Hoy estamos aquí, domingo 11 de marzo de 2012, parcos en sonrisas y en alabanzas, sin adornos en la ceremonia, rindiendo un sencillo y merecido homenaje a todas las víctimas del terrorismo.
Por todas partes tenemos, ya en tierra, a cientos de los mejores españoles. Ellos nos dan la lección magnífica de su silencio. Otros, cómodamente sentados en sus poltronas, aconsejan a las víctimas que perdonen, que se resignen, que olviden, que tiendan la mano, que asuman que los tiempos son otros, que entiendan que las circunstancias mandan…

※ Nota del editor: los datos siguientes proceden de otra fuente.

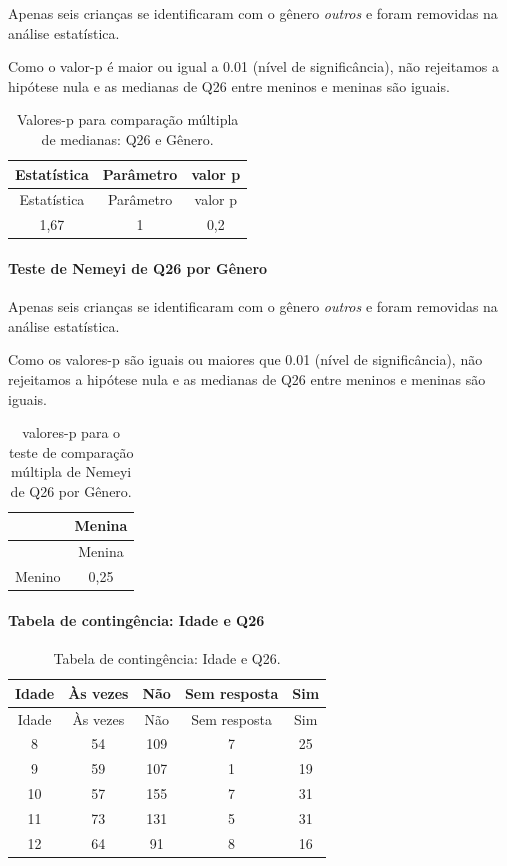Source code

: \documentclass[]{article}
\let\oldparagraph\paragraph
\renewcommand{\paragraph}[1]{\oldparagraph{#1}\mbox{}}
\begin{document}
Apenas seis crianças se identificaram com o gênero \emph{outros} e foram removidas na análise estatística.

Como o valor-p é maior ou igual a 0.01 (nível de significância), não rejeitamos a hipótese nula e as medianas de Q26 entre meninos e meninas são iguais.

\begin{longtable}[]{@{}ccc@{}}
\caption{\label{tab:unnamed-chunk-738}Valores-p para comparação múltipla de medianas: Q26 e Gênero.}\tabularnewline
\toprule
Estatística & Parâmetro & valor p\tabularnewline
\midrule
\endfirsthead
\toprule
Estatística & Parâmetro & valor p\tabularnewline
\midrule
\endhead
1,67 & 1 & 0,2\tabularnewline
\bottomrule
\end{longtable}

\hypertarget{teste-de-nemeyi-de-q26-por-guxeanero}{%
\paragraph{Teste de Nemeyi de Q26 por Gênero}\label{teste-de-nemeyi-de-q26-por-guxeanero}}

Apenas seis crianças se identificaram com o gênero \emph{outros} e foram removidas na análise estatística.

Como os valores-p são iguais ou maiores que 0.01 (nível de significância), não rejeitamos a hipótese nula e as medianas de Q26 entre meninos e meninas são iguais.

\begin{longtable}[]{@{}lc@{}}
\caption{\label{tab:unnamed-chunk-740}valores-p para o teste de comparação múltipla de Nemeyi de Q26 por Gênero.}\tabularnewline
\toprule
& Menina\tabularnewline
\midrule
\endfirsthead
\toprule
& Menina\tabularnewline
\midrule
\endhead
Menino & 0,25\tabularnewline
\bottomrule
\end{longtable}

\cleardoublepage

\hypertarget{tabela-de-continguxeancia-idade-e-q26}{%
\paragraph{Tabela de contingência: Idade e Q26}\label{tabela-de-continguxeancia-idade-e-q26}}

\begin{longtable}[]{@{}ccccc@{}}
\caption{\label{tab:unnamed-chunk-741}Tabela de contingência: Idade e Q26.}\tabularnewline
\toprule
Idade & Às vezes & Não & Sem resposta & Sim\tabularnewline
\midrule
\endfirsthead
\toprule
Idade & Às vezes & Não & Sem resposta & Sim\tabularnewline
\midrule
\endhead
8 & 54 & 109 & 7 & 25\tabularnewline
9 & 59 & 107 & 1 & 19\tabularnewline
10 & 57 & 155 & 7 & 31\tabularnewline
11 & 73 & 131 & 5 & 31\tabularnewline
12 & 64 & 91 & 8 & 16\tabularnewline
\bottomrule
\end{longtable}
\end{document}
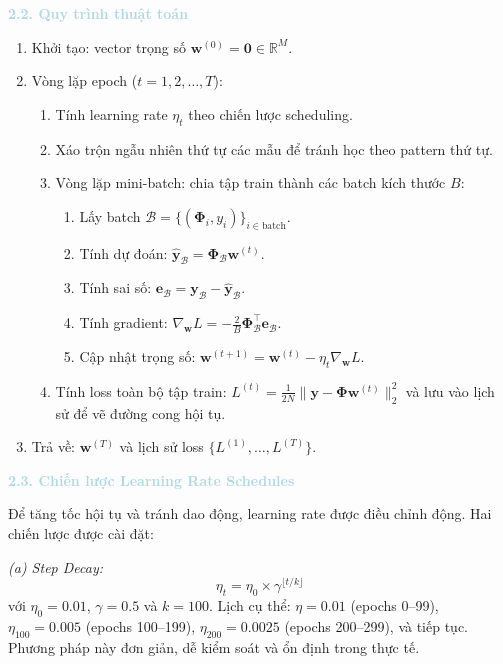\noindent\textcolor{lightblue}{\textbf{2.2. Quy trình thuật toán}}
\begin{enumerate}
    \item Khởi tạo: vector trọng số $\mathbf{w}^{(0)} = \mathbf{0} \in \mathbb{R}^{M}$.

    \item Vòng lặp epoch ($t = 1, 2, \ldots, T$):
    \begin{enumerate}
        \item Tính learning rate $\eta_t$ theo chiến lược scheduling.
        \item Xáo trộn ngẫu nhiên thứ tự các mẫu để tránh học theo pattern thứ tự.
        \item Vòng lặp mini-batch: chia tập train thành các batch kích thước $B$:
        \begin{enumerate}
            \item Lấy batch $\mathcal{B} = \{(\boldsymbol{\Phi}_i, y_i)\}_{i \in \text{batch}}$.
            \item Tính dự đoán: $\hat{\mathbf{y}}_{\mathcal{B}} = \boldsymbol{\Phi}_{\mathcal{B}} \mathbf{w}^{(t)}$.
            \item Tính sai số: $\mathbf{e}_{\mathcal{B}} = \mathbf{y}_{\mathcal{B}} - \hat{\mathbf{y}}_{\mathcal{B}}$.
            \item Tính gradient: $\nabla_{\mathbf{w}} L = -\frac{2}{B} \boldsymbol{\Phi}_{\mathcal{B}}^{\top} \mathbf{e}_{\mathcal{B}}$.
            \item Cập nhật trọng số: $\mathbf{w}^{(t+1)} = \mathbf{w}^{(t)} - \eta_t \nabla_{\mathbf{w}} L$.
        \end{enumerate}
        \item Tính loss toàn bộ tập train: $L^{(t)} = \frac{1}{2N}\|\mathbf{y} - \boldsymbol{\Phi}\mathbf{w}^{(t)}\|^2_2$ và lưu vào lịch sử để vẽ đường cong hội tụ.
    \end{enumerate}

    \item Trả về: $\mathbf{w}^{(T)}$ và lịch sử loss $\{L^{(1)}, \ldots, L^{(T)}\}$.
\end{enumerate}

\noindent\textcolor{lightblue}{\textbf{2.3. Chiến lược Learning Rate Schedules}}

Để tăng tốc hội tụ và tránh dao động, learning rate được điều chỉnh động. Hai chiến lược được cài đặt:

\textit{(a) Step Decay:}
\begin{equation}
    \eta_t = \eta_0 \times \gamma^{\lfloor t / k \rfloor}
\end{equation}
với $\eta_0 = 0.01$, $\gamma = 0.5$ và $k = 100$. Lịch cụ thể: $\eta = 0.01$ (epochs 0--99), $\eta_{100} = 0.005$ (epochs 100--199), $\eta_{200} = 0.0025$ (epochs 200--299), và tiếp tục. Phương pháp này đơn giản, dễ kiểm soát và ổn định trong thực tế.

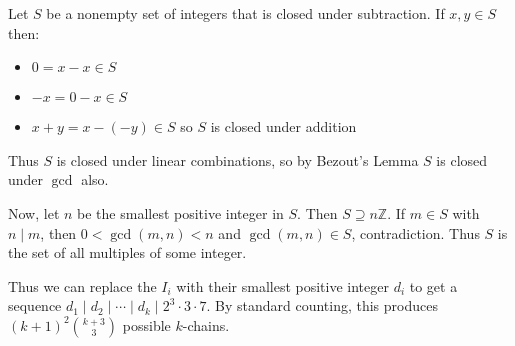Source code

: Let $S$ be a nonempty set of integers that is closed under subtraction. If $x,y\in S$ then:
\begin{itemize}
	\item $0=x-x\in S$
	\item $-x=0-x\in S$
	\item $x+y=x-(-y)\in S$ so $S$ is closed under addition
\end{itemize}

Thus $S$ is closed under linear combinations, so by Bezout's Lemma $S$ is closed under $\gcd$ also.

Now, let $n$ be the smallest positive integer in $S$. Then $S\supseteq n\mathbb{Z}$. If $m\in S$ with $n\mid m$, then $0<\gcd(m,n)<n$ and $\gcd(m,n)\in S$, contradiction. Thus $S$ is the set of all multiples of some integer.

Thus we can replace the $I_i$ with their smallest positive integer $d_i$ to get a sequence $d_1\mid d_2\mid\cdots\mid d_k\mid 2^3\cdot3\cdot7$. By standard counting, this produces $\boxed{(k+1)^2\binom{k+3}{3}}$ possible $k$-chains.
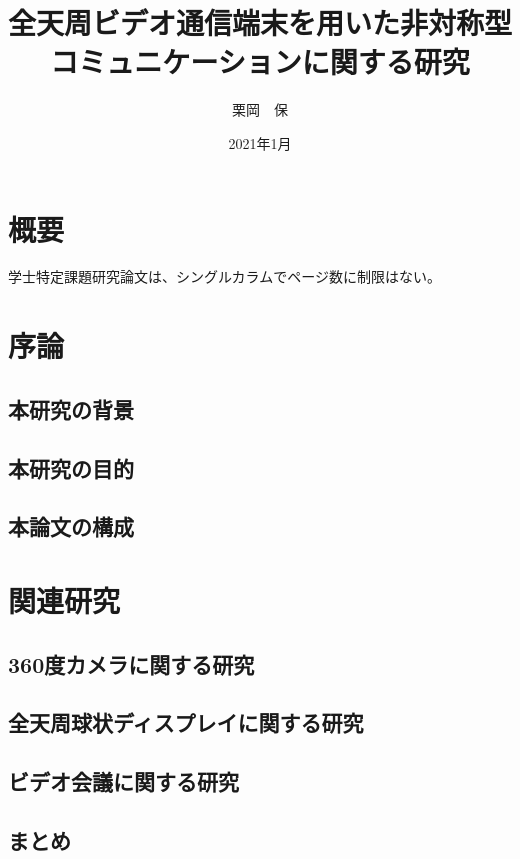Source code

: \documentclass[a4j,11pt,oneside,openany,report,draft]{jsbook}
\title{全天周ビデオ通信端末を用いた非対称型コミュニケーションに関する研究}
\author{栗岡　保}
\affiliation{東京工業大学\\情報理工学院\\情報工学系}
\date{2021年1月}
\begin{document}
\frontmatter
\maketitle

\chapter{概要}
学士特定課題研究論文は、シングルカラムでページ数に制限はない。

\tableofcontents
\listoffigures
\listoftables


\mainmatter
\chapter{序論}

\section{本研究の背景}
\section{本研究の目的}
\section{本論文の構成}

\chapter{関連研究}
\section{360度カメラに関する研究}
\section{全天周球状ディスプレイに関する研究}
\section{ビデオ会議に関する研究}
\section{まとめ}
\end{document}
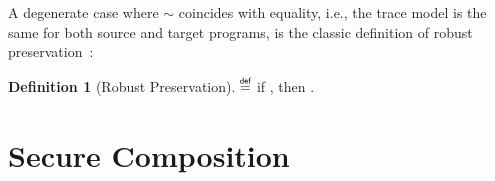 \documentclass[dvipsnames,conference]{IEEEtran}
\theoremstyle{definition}
\newtheorem{definition}{Definition}[section]
\begin{document}
A degenerate case where $\sim$ coincides with equality, i.e., the trace model is the same for both source and target programs, is the classic definition of robust preservation~\cite{abate2019jour}:

\begin{definition}[Robust Preservation]\label{def:rtp}
  $\isdef$
   if \iul{$\rsat{\src{\progvar}}{\pi}$}, then .
\end{definition}

\section{Secure Composition}\label{sec:sequential}
\end{document}
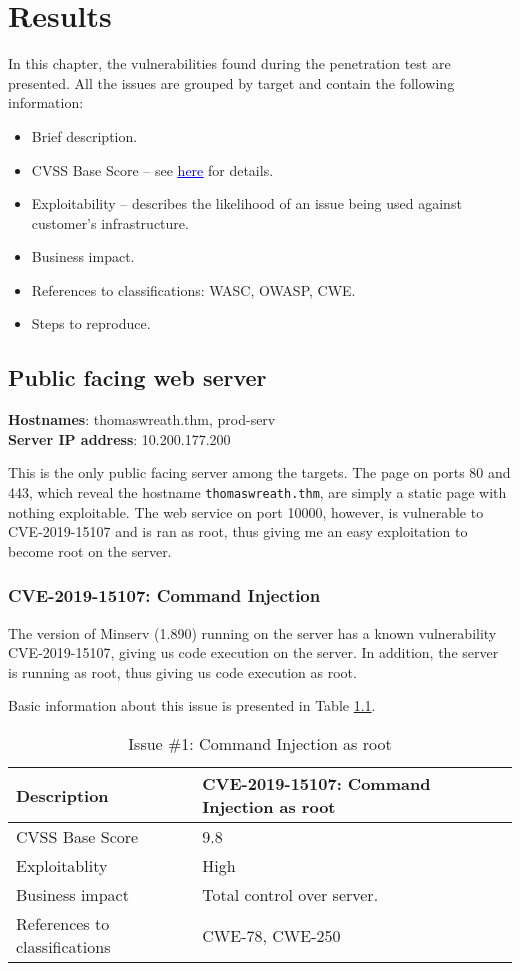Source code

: \chapter{Results}
In this chapter, the vulnerabilities found during the penetration test are presented. All the issues are grouped by target and contain the following information:
\begin{itemize}
	\item Brief description.
	\item CVSS Base Score -- see \href{https://www.first.org/cvss/user-guide}{\textcolor{blue}{\underline{here}}} for details.
	\item Exploitability -- describes the likelihood of an issue being used against customer's infrastructure.
	\item Business impact.
	\item References to classifications: WASC, OWASP, CWE.
	\item Steps to reproduce.
\end{itemize}

\newpage

\section{Public facing web server}
\textbf{Hostnames}: thomaswreath.thm, prod-serv\\
\textbf{Server IP address}: 10.200.177.200

This is the only public facing server among the targets. The page on ports 80 and 443, which reveal the hostname \lstinline{thomaswreath.thm}, are simply a static page with nothing exploitable. The web service on port 10000, however, is vulnerable to CVE-2019-15107 and is ran as root, thus giving me an easy exploitation to become root on the server.\\

\subsection{CVE-2019-15107: Command Injection} \label{ss:issue-1}
The version of Minserv (1.890) running on the server has a known vulnerability CVE-2019-15107, giving us code execution on the server. In addition, the server is running as root, thus giving us code execution as root.

Basic information about this issue is presented in Table \ref{tbl:issue-1}.
\begin{table}[h]
	\centering
	\begin{tabular}{| l | p{10cm} |}
		\hline
		Description & CVE-2019-15107: Command Injection as root \\
		\hline
		CVSS Base Score & 9.8 \\
		\hline
		Exploitablity & High \\
		\hline
		Business impact & Total control over server. \\
		\hline
    References to classifications & CWE-78, CWE-250 \\
		\hline
	\end{tabular}
\caption{Issue \#1: Command Injection as root}
\label{tbl:issue-1}
\end{table}

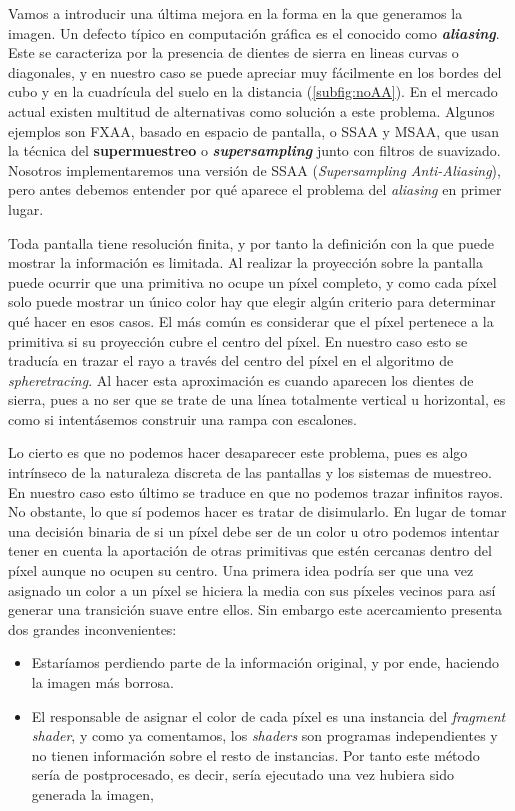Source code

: Vamos a introducir una última mejora en la forma en la que generamos la imagen. Un defecto típico en computación gráfica es el conocido como \textbf{\textit{aliasing}}. Este se caracteriza por la presencia de dientes de sierra en lineas curvas o diagonales, y en nuestro caso se puede apreciar muy fácilmente en los bordes del cubo y en la cuadrícula del suelo en la distancia (\autoref{subfig:noAA}). En el mercado actual existen multitud de alternativas como solución a este problema. Algunos ejemplos son FXAA, basado en espacio de pantalla, o SSAA y MSAA, que usan la técnica del \textbf{supermuestreo} o \textbf{\textit{supersampling}} junto con filtros de suavizado. Nosotros implementaremos una versión de SSAA (\textit{Supersampling Anti-Aliasing}), pero antes debemos entender por qué aparece el problema del \textit{aliasing} en primer lugar. \newline

Toda pantalla tiene resolución finita, y por tanto la definición con la que puede mostrar la información es limitada. Al realizar la proyección sobre la pantalla puede ocurrir que una primitiva no ocupe un píxel completo, y como cada píxel solo puede mostrar un único color hay que elegir algún criterio para determinar qué hacer en esos casos. El más común es considerar que el píxel pertenece a la primitiva si su proyección cubre el centro del píxel. En nuestro caso esto se traducía en trazar el rayo a través del centro del píxel en el algoritmo de \textit{spheretracing}. Al hacer esta aproximación es cuando aparecen los dientes de sierra, pues a no ser que se trate de una línea totalmente vertical u horizontal, es como si intentásemos construir una rampa con escalones.\newline

Lo cierto es que no podemos hacer desaparecer este problema, pues es algo intrínseco de la naturaleza discreta de las pantallas y los sistemas de muestreo. En nuestro caso esto último se traduce en que no podemos trazar infinitos rayos. No obstante, lo que sí podemos hacer es tratar de disimularlo. En lugar de tomar una decisión binaria de si un píxel debe ser de un color u otro podemos intentar tener en cuenta la aportación de otras primitivas que estén cercanas dentro del píxel aunque no ocupen su centro. Una primera idea podría ser que una vez asignado un color a un píxel se hiciera la media con sus píxeles vecinos para así generar una transición suave entre ellos. Sin embargo este acercamiento presenta dos grandes inconvenientes:
\begin{itemize}
    \item Estaríamos perdiendo parte de la información original, y por ende, haciendo la imagen más borrosa.
    \item El responsable de asignar el color de cada píxel es una instancia del \textit{fragment shader}, y como ya comentamos, los \textit{shaders} son programas independientes y no tienen información sobre el resto de instancias. Por tanto este método sería de postprocesado, es decir, sería ejecutado una vez hubiera sido generada la imagen,
    
\end{itemize}

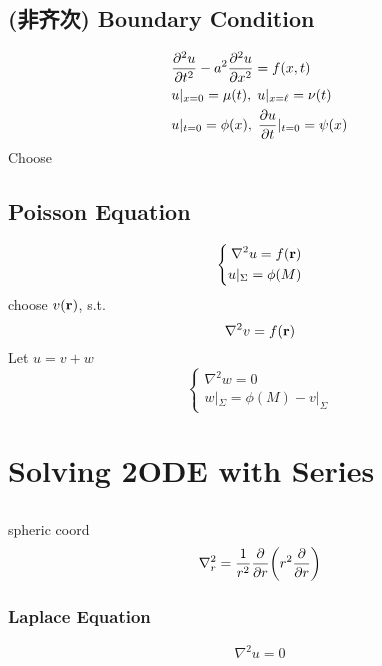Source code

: \documentclass[UTF8]{ctexart} %
\numberwithin{equation}{section}
\begin{document}
\subsection{(非齐次) Boundary Condition}
\begin{equation}\label{key}
\begin{aligned}
&\pdv[2]{u}{t} - a^2\pdv[2]{u}{x} = f(x,t)\\
&u|_{x=0} = \mu(t),\; u|_{x=\ell} = \nu(t)\\
&u|_{t=0} = \phi(x),\; \pdv{u}{t}|_{t=0} = \psi(x)
\end{aligned}
\end{equation}
Choose 

\subsection{Poisson Equation}
\begin{equation}\label{key}
\left\{\begin{aligned}
\nabla^2 u = f(\vb{r})\\
u|_\Sigma = \phi(M)
\end{aligned}\right.
\end{equation}
choose $v(\vb{r})$, s.t.
\begin{equation}\label{key}
\nabla^2 v = f(\vb{r})
\end{equation}
Let $u = v + w$
\begin{equation}\label{key}
\left\{\begin{aligned}
\nabla^2 w = 0\\
w|_\Sigma = \phi(M) - v|_\Sigma
\end{aligned}\right.
\end{equation}

\section{Solving 2\textdegree ODE with Series}
\subsection{}
spheric coord
\begin{equation}\label{key}
\nabla^2_r = \dfrac{1}{r^2}\pdv{r}\qty(r^2\pdv{r})
\end{equation}

\subsubsection{Laplace Equation}
\begin{equation}\label{key}
\nabla^2 u = 0
\end{equation}
\end{document}
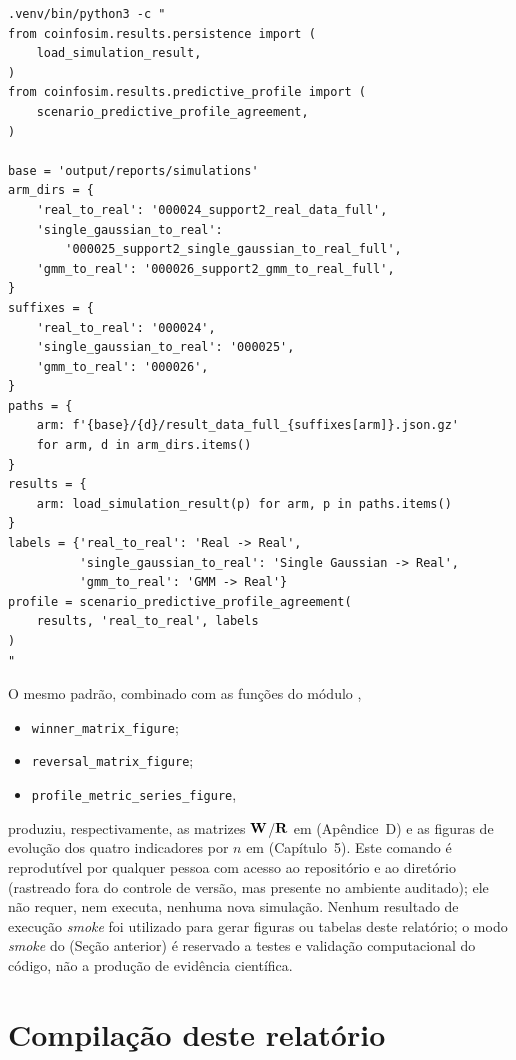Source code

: \begin{verbatim}
.venv/bin/python3 -c "
from coinfosim.results.persistence import (
    load_simulation_result,
)
from coinfosim.results.predictive_profile import (
    scenario_predictive_profile_agreement,
)

base = 'output/reports/simulations'
arm_dirs = {
    'real_to_real': '000024_support2_real_data_full',
    'single_gaussian_to_real':
        '000025_support2_single_gaussian_to_real_full',
    'gmm_to_real': '000026_support2_gmm_to_real_full',
}
suffixes = {
    'real_to_real': '000024',
    'single_gaussian_to_real': '000025',
    'gmm_to_real': '000026',
}
paths = {
    arm: f'{base}/{d}/result_data_full_{suffixes[arm]}.json.gz'
    for arm, d in arm_dirs.items()
}
results = {
    arm: load_simulation_result(p) for arm, p in paths.items()
}
labels = {'real_to_real': 'Real -> Real',
          'single_gaussian_to_real': 'Single Gaussian -> Real',
          'gmm_to_real': 'GMM -> Real'}
profile = scenario_predictive_profile_agreement(
    results, 'real_to_real', labels
)
"
\end{verbatim}

O mesmo padrão, combinado com as funções do módulo
,

\begin{itemize}
  \item \texttt{winner\_matrix\_figure};
  \item \texttt{reversal\_matrix\_figure};
  \item \texttt{profile\_metric\_series\_figure},
\end{itemize}

\noindent produziu, respectivamente, as matrizes $\Wmat$/$\Rmat$ em  (Apêndice~D) e as figuras de evolução dos quatro indicadores por $n$ em  (Capítulo~5). Este comando é reprodutível por qualquer pessoa com acesso ao repositório e ao diretório  (rastreado fora do controle de versão, mas presente no ambiente auditado); ele não requer, nem executa, nenhuma nova simulação. Nenhum resultado de execução \textit{smoke} foi utilizado para gerar figuras ou tabelas deste relatório; o modo \textit{smoke} do \CoInfoSim{} (Seção anterior) é reservado a testes e validação computacional do código, não a produção de evidência científica.

\section{Compilação deste relatório}

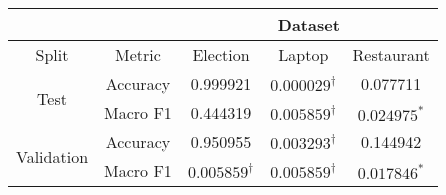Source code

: \begin{tabular}{|c|c|c|c|c|}
\hline
& &  \multicolumn{3}{c|}{Dataset} \\
\hline
Split & Metric &  Election &    Laptop &  Restaurant\\
\hline
\multirow{2}{*}{Test} & Accuracy &  0.999921 &  $0.000029^\dagger$ &    0.077711 \\
& Macro F1 &  0.444319 &  $0.005859^\dagger$ &    $0.024975^\ast$ \\
\hline
\multirow{2}{*}{Validation}  & Accuracy &  0.950955 &  $0.003293^\dagger$ &    0.144942 \\
& Macro F1 &  $0.005859^\dagger$ &  $0.005859^\dagger$ &    $0.017846^\ast$ \\
\hline
\end{tabular}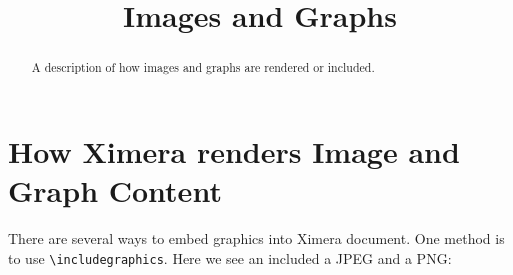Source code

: \documentclass{ximera}
\title{Images and Graphs}
\begin{document}
\begin{abstract}
    A description of how images and graphs are rendered or included.
\end{abstract}
\maketitle




\section*{How Ximera renders Image and Graph Content}

There are several ways to embed graphics into Ximera document. One method is to use \verb|\includegraphics|. Here we see an included a JPEG and a PNG:
\end{document}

Es muy fácil hablar. Es muy fácil aconsejar. Pero los españoles que perdieron la vida a manos de los verdugos terroristas no aconsejaron, ni hablaron: se limitaron a salir a la calle a cumplir con su deber de españoles, aún sabiendo que detrás de una esquina les podía aguardar traicionera la muerte.
Sabían que estaba ahí, esperando. Lo sabían por que lo habían visto otras veces, cientos de veces. Antes que ellos, otros corrieron la misma y funesta suerte. Y la suerte que ellos corrieron no debe ser sólo para nosotros una lección sobre el sentido de la muerte, sino sobre el sentido de la vida.
Cuando dudemos, cuando desfallezcamos, cuando nos acometa el terror, recordemos que fue por nosotros por lo que ellos entregaron sus vidas que como españoles estimaban en su tremendo valor de eternidad.